+++ Records to process +++

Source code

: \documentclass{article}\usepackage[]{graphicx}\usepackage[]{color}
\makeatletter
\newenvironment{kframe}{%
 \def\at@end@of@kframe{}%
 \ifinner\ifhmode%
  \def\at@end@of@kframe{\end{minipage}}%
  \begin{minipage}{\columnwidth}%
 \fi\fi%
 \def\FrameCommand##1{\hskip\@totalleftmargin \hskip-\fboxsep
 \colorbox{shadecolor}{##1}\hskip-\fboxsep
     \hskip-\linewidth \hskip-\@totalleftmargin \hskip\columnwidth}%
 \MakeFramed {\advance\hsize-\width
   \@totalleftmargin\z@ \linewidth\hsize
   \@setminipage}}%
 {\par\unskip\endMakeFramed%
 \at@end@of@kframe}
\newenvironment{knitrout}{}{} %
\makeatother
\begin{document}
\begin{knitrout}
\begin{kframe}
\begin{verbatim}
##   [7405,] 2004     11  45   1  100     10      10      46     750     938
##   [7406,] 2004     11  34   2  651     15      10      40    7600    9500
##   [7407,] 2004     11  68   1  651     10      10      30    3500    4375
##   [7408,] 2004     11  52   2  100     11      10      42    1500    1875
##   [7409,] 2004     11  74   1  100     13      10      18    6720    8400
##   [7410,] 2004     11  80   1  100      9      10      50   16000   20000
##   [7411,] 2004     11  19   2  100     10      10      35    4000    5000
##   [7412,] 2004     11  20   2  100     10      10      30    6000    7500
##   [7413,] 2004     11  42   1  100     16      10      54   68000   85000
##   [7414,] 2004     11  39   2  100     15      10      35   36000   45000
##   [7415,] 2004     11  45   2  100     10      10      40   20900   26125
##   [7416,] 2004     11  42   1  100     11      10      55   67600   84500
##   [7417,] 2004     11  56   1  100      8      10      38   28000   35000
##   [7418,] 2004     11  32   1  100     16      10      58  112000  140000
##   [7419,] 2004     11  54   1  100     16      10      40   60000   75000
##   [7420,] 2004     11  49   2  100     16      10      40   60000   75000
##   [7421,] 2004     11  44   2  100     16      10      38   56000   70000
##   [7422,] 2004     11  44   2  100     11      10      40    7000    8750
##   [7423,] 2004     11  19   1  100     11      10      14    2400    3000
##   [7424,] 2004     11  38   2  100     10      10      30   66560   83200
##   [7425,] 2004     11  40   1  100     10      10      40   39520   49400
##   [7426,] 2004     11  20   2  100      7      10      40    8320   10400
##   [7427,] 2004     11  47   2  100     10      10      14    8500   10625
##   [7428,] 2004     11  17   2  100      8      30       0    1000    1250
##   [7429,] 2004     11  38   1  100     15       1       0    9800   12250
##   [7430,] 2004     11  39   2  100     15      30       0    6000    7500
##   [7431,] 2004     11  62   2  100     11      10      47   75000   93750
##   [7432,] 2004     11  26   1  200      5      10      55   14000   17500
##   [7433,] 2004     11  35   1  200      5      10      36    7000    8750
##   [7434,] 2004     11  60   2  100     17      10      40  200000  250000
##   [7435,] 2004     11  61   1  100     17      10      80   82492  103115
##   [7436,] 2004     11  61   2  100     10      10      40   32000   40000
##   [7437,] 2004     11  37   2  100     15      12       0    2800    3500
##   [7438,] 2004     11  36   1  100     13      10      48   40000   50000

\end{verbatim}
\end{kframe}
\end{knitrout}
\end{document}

+++

Exercise aim: What lines of the material above hold the string "fboxsep"? Please copy them.

Result for this exercise:
 \def\FrameCommand##1{\hskip\@totalleftmargin \hskip-\fboxsep
 \colorbox{shadecolor}{##1}\hskip-\fboxsep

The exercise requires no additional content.